> [Problem to work on]: Looking at the entries below, how many lines include the word "using"? Answer with the number alone.

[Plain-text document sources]
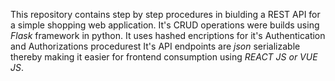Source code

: This repository contains step by step procedures in biulding a REST API for a simple shopping web application.
It's CRUD operations were builds using *Flask* framework in python.
It uses hashed encriptions for it's Authentication and Authorizations procedurest
It's API endpoints are *json* serializable thereby making it easier for frontend consumption using *REACT JS or VUE JS*.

> [Solution for this problem]: 2